(Collected data)

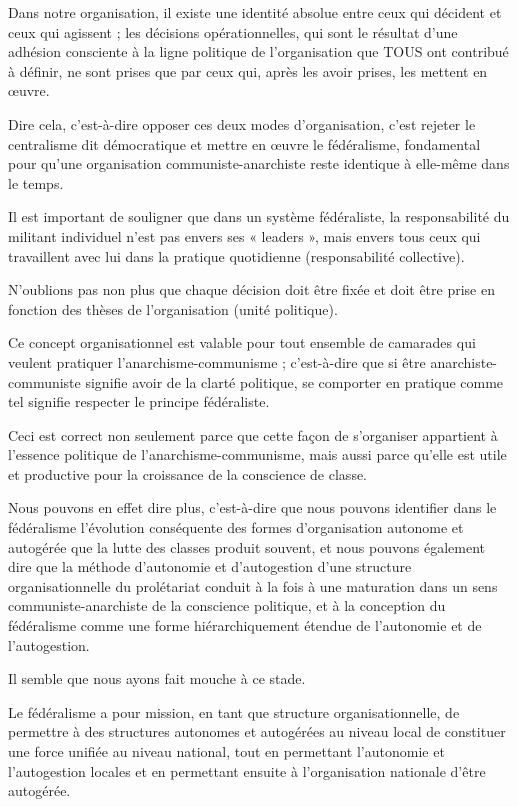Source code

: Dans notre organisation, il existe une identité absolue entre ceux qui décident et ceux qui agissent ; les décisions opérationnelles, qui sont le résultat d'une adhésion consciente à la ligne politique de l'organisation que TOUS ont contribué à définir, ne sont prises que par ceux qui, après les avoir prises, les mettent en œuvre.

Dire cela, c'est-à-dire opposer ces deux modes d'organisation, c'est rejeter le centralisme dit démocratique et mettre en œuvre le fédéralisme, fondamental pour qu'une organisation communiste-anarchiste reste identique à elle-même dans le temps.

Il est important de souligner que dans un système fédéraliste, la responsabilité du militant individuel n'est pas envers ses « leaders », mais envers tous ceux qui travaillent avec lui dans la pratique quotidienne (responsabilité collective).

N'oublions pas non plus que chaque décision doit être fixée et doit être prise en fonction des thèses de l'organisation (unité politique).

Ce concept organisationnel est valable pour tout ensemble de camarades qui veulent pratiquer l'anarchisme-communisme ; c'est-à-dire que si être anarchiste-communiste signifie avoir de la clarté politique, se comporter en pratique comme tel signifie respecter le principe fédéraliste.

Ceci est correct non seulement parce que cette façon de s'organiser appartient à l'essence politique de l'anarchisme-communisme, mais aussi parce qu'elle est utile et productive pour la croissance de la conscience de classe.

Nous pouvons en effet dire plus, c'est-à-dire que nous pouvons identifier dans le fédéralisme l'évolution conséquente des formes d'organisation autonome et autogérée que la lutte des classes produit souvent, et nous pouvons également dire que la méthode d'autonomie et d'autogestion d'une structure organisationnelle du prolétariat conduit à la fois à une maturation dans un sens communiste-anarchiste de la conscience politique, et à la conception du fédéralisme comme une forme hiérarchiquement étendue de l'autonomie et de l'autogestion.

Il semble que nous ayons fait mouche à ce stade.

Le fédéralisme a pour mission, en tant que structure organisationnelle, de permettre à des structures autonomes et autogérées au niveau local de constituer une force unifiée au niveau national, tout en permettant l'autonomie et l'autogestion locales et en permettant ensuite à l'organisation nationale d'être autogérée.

### Exercise description
Please print the records above once more, word for word, omitting all pictures.

### Exercise answer
Source code

: Dans notre organisation, il existe une identité absolue entre ceux qui décident et ceux qui agissent ; les décisions opérationnelles, qui sont le résultat d'une adhésion consciente à la ligne politique de l'organisation que TOUS ont contribué à définir, ne sont prises que par ceux qui, après les avoir prises, les mettent en œuvre.

Dire cela, c'est-à-dire opposer ces deux modes d'organisation, c'est rejeter le centralisme dit démocratique et mettre en œuvre le fédéralisme, fondamental pour qu'une organisation communiste-anarchiste reste identique à elle-même dans le temps.

Il est important de souligner que dans un système fédéraliste, la responsabilité du militant individuel n'est pas envers ses « leaders », mais envers tous ceux qui travaillent avec lui dans la pratique quotidienne (responsabilité collective).

N'oublions pas non plus que chaque décision doit être fixée et doit être prise en fonction des thèses de l'organisation (unité politique).

Ce concept organisationnel est valable pour tout ensemble de camarades qui veulent pratiquer l'anarchisme-communisme ; c'est-à-dire que si être anarchiste-communiste signifie avoir de la clarté politique, se comporter en pratique comme tel signifie respecter le principe fédéraliste.

Ceci est correct non seulement parce que cette façon de s'organiser appartient à l'essence politique de l'anarchisme-communisme, mais aussi parce qu'elle est utile et productive pour la croissance de la conscience de classe.

Nous pouvons en effet dire plus, c'est-à-dire que nous pouvons identifier dans le fédéralisme l'évolution conséquente des formes d'organisation autonome et autogérée que la lutte des classes produit souvent, et nous pouvons également dire que la méthode d'autonomie et d'autogestion d'une structure organisationnelle du prolétariat conduit à la fois à une maturation dans un sens communiste-anarchiste de la conscience politique, et à la conception du fédéralisme comme une forme hiérarchiquement étendue de l'autonomie et de l'autogestion.

Il semble que nous ayons fait mouche à ce stade.

Le fédéralisme a pour mission, en tant que structure organisationnelle, de permettre à des structures autonomes et autogérées au niveau local de constituer une force unifiée au niveau national, tout en permettant l'autonomie et l'autogestion locales et en permettant ensuite à l'organisation nationale d'être autogérée.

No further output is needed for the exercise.